* YOUR GOAL: All of the data should be given again word for word, though the images are to be left out.

* PROVIDED MATERIAL:
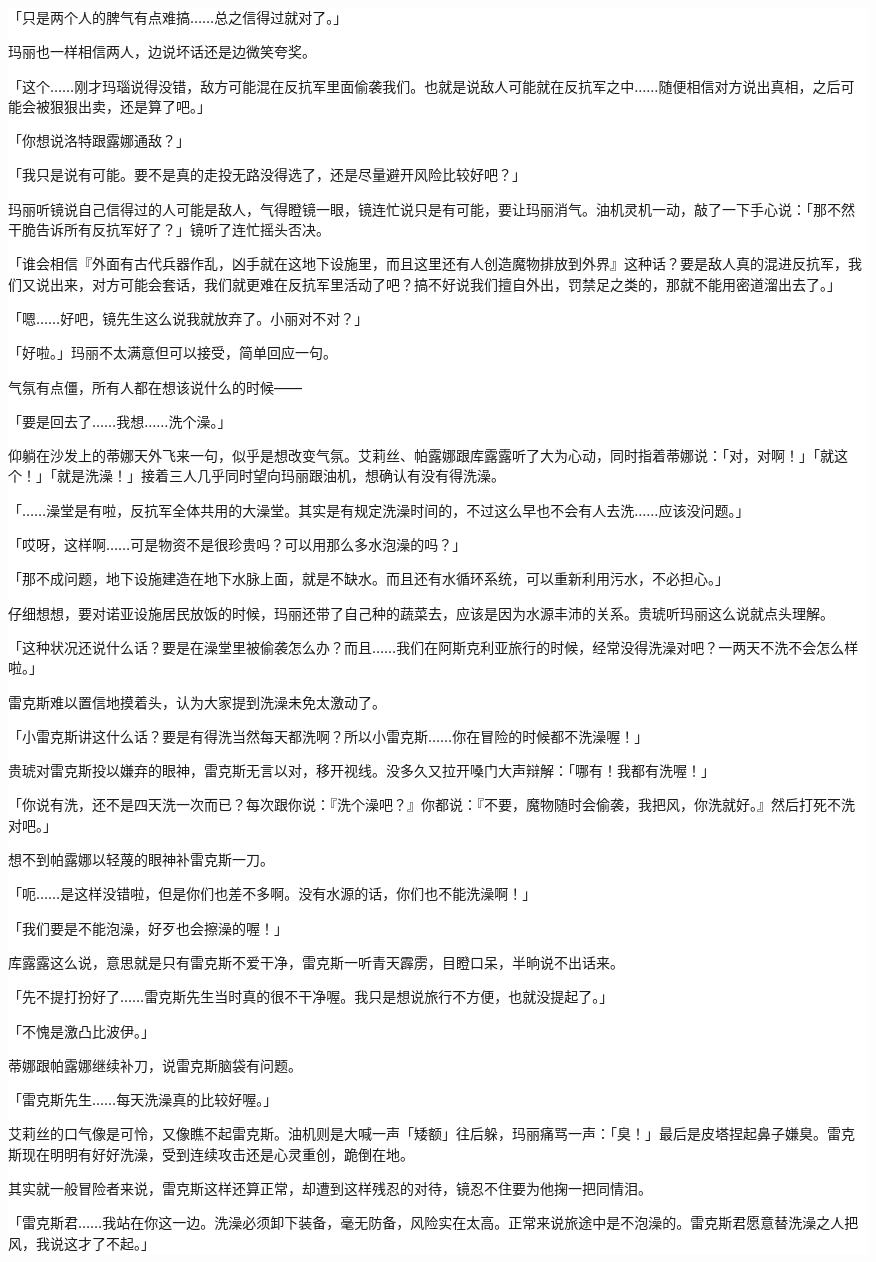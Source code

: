「只是两个人的脾气有点难搞……总之信得过就对了。」

玛丽也一样相信两人，边说坏话还是边微笑夸奖。

「这个……刚才玛瑙说得没错，敌方可能混在反抗军里面偷袭我们。也就是说敌人可能就在反抗军之中……随便相信对方说出真相，之后可能会被狠狠出卖，还是算了吧。」

「你想说洛特跟露娜通敌？」

「我只是说有可能。要不是真的走投无路没得选了，还是尽量避开风险比较好吧？」

玛丽听镜说自己信得过的人可能是敌人，气得瞪镜一眼，镜连忙说只是有可能，要让玛丽消气。油机灵机一动，敲了一下手心说：「那不然干脆告诉所有反抗军好了？」镜听了连忙摇头否决。

「谁会相信『外面有古代兵器作乱，凶手就在这地下设施里，而且这里还有人创造魔物排放到外界』这种话？要是敌人真的混进反抗军，我们又说出来，对方可能会套话，我们就更难在反抗军里活动了吧？搞不好说我们擅自外出，罚禁足之类的，那就不能用密道溜出去了。」

「嗯……好吧，镜先生这么说我就放弃了。小丽对不对？」

「好啦。」玛丽不太满意但可以接受，简单回应一句。

气氛有点僵，所有人都在想该说什么的时候——

「要是回去了……我想……洗个澡。」

仰躺在沙发上的蒂娜天外飞来一句，似乎是想改变气氛。艾莉丝、帕露娜跟库露露听了大为心动，同时指着蒂娜说：「对，对啊！」「就这个！」「就是洗澡！」接着三人几乎同时望向玛丽跟油机，想确认有没有得洗澡。

「……澡堂是有啦，反抗军全体共用的大澡堂。其实是有规定洗澡时间的，不过这么早也不会有人去洗……应该没问题。」

「哎呀，这样啊……可是物资不是很珍贵吗？可以用那么多水泡澡的吗？」

「那不成问题，地下设施建造在地下水脉上面，就是不缺水。而且还有水循环系统，可以重新利用污水，不必担心。」

仔细想想，要对诺亚设施居民放饭的时候，玛丽还带了自己种的蔬菜去，应该是因为水源丰沛的关系。贵琥听玛丽这么说就点头理解。

「这种状况还说什么话？要是在澡堂里被偷袭怎么办？而且……我们在阿斯克利亚旅行的时候，经常没得洗澡对吧？一两天不洗不会怎么样啦。」

雷克斯难以置信地摸着头，认为大家提到洗澡未免太激动了。

「小雷克斯讲这什么话？要是有得洗当然每天都洗啊？所以小雷克斯……你在冒险的时候都不洗澡喔！」

贵琥对雷克斯投以嫌弃的眼神，雷克斯无言以对，移开视线。没多久又拉开嗓门大声辩解：「哪有！我都有洗喔！」

「你说有洗，还不是四天洗一次而已？每次跟你说：『洗个澡吧？』你都说：『不要，魔物随时会偷袭，我把风，你洗就好。』然后打死不洗对吧。」

想不到帕露娜以轻蔑的眼神补雷克斯一刀。

「呃……是这样没错啦，但是你们也差不多啊。没有水源的话，你们也不能洗澡啊！」

「我们要是不能泡澡，好歹也会擦澡的喔！」

库露露这么说，意思就是只有雷克斯不爱干净，雷克斯一听青天霹雳，目瞪口呆，半晌说不出话来。

「先不提打扮好了……雷克斯先生当时真的很不干净喔。我只是想说旅行不方便，也就没提起了。」

「不愧是激凸比波伊。」

蒂娜跟帕露娜继续补刀，说雷克斯脑袋有问题。

「雷克斯先生……每天洗澡真的比较好喔。」

艾莉丝的口气像是可怜，又像瞧不起雷克斯。油机则是大喊一声「矮额」往后躲，玛丽痛骂一声：「臭！」最后是皮塔捏起鼻子嫌臭。雷克斯现在明明有好好洗澡，受到连续攻击还是心灵重创，跪倒在地。

其实就一般冒险者来说，雷克斯这样还算正常，却遭到这样残忍的对待，镜忍不住要为他掬一把同情泪。

「雷克斯君……我站在你这一边。洗澡必须卸下装备，毫无防备，风险实在太高。正常来说旅途中是不泡澡的。雷克斯君愿意替洗澡之人把风，我说这才了不起。」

* EXERCISE ANSWER:
Source code

:「只是两个人的脾气有点难搞……总之信得过就对了。」

玛丽也一样相信两人，边说坏话还是边微笑夸奖。

「这个……刚才玛瑙说得没错，敌方可能混在反抗军里面偷袭我们。也就是说敌人可能就在反抗军之中……随便相信对方说出真相，之后可能会被狠狠出卖，还是算了吧。」

「你想说洛特跟露娜通敌？」

「我只是说有可能。要不是真的走投无路没得选了，还是尽量避开风险比较好吧？」

玛丽听镜说自己信得过的人可能是敌人，气得瞪镜一眼，镜连忙说只是有可能，要让玛丽消气。油机灵机一动，敲了一下手心说：「那不然干脆告诉所有反抗军好了？」镜听了连忙摇头否决。

「谁会相信『外面有古代兵器作乱，凶手就在这地下设施里，而且这里还有人创造魔物排放到外界』这种话？要是敌人真的混进反抗军，我们又说出来，对方可能会套话，我们就更难在反抗军里活动了吧？搞不好说我们擅自外出，罚禁足之类的，那就不能用密道溜出去了。」

「嗯……好吧，镜先生这么说我就放弃了。小丽对不对？」

「好啦。」玛丽不太满意但可以接受，简单回应一句。

气氛有点僵，所有人都在想该说什么的时候——

「要是回去了……我想……洗个澡。」

仰躺在沙发上的蒂娜天外飞来一句，似乎是想改变气氛。艾莉丝、帕露娜跟库露露听了大为心动，同时指着蒂娜说：「对，对啊！」「就这个！」「就是洗澡！」接着三人几乎同时望向玛丽跟油机，想确认有没有得洗澡。

「……澡堂是有啦，反抗军全体共用的大澡堂。其实是有规定洗澡时间的，不过这么早也不会有人去洗……应该没问题。」

「哎呀，这样啊……可是物资不是很珍贵吗？可以用那么多水泡澡的吗？」

「那不成问题，地下设施建造在地下水脉上面，就是不缺水。而且还有水循环系统，可以重新利用污水，不必担心。」

仔细想想，要对诺亚设施居民放饭的时候，玛丽还带了自己种的蔬菜去，应该是因为水源丰沛的关系。贵琥听玛丽这么说就点头理解。

「这种状况还说什么话？要是在澡堂里被偷袭怎么办？而且……我们在阿斯克利亚旅行的时候，经常没得洗澡对吧？一两天不洗不会怎么样啦。」

雷克斯难以置信地摸着头，认为大家提到洗澡未免太激动了。

「小雷克斯讲这什么话？要是有得洗当然每天都洗啊？所以小雷克斯……你在冒险的时候都不洗澡喔！」

贵琥对雷克斯投以嫌弃的眼神，雷克斯无言以对，移开视线。没多久又拉开嗓门大声辩解：「哪有！我都有洗喔！」

「你说有洗，还不是四天洗一次而已？每次跟你说：『洗个澡吧？』你都说：『不要，魔物随时会偷袭，我把风，你洗就好。』然后打死不洗对吧。」

想不到帕露娜以轻蔑的眼神补雷克斯一刀。

「呃……是这样没错啦，但是你们也差不多啊。没有水源的话，你们也不能洗澡啊！」

「我们要是不能泡澡，好歹也会擦澡的喔！」

库露露这么说，意思就是只有雷克斯不爱干净，雷克斯一听青天霹雳，目瞪口呆，半晌说不出话来。

「先不提打扮好了……雷克斯先生当时真的很不干净喔。我只是想说旅行不方便，也就没提起了。」

「不愧是激凸比波伊。」

蒂娜跟帕露娜继续补刀，说雷克斯脑袋有问题。

「雷克斯先生……每天洗澡真的比较好喔。」

艾莉丝的口气像是可怜，又像瞧不起雷克斯。油机则是大喊一声「矮额」往后躲，玛丽痛骂一声：「臭！」最后是皮塔捏起鼻子嫌臭。雷克斯现在明明有好好洗澡，受到连续攻击还是心灵重创，跪倒在地。

其实就一般冒险者来说，雷克斯这样还算正常，却遭到这样残忍的对待，镜忍不住要为他掬一把同情泪。

「雷克斯君……我站在你这一边。洗澡必须卸下装备，毫无防备，风险实在太高。正常来说旅途中是不泡澡的。雷克斯君愿意替洗澡之人把风，我说这才了不起。」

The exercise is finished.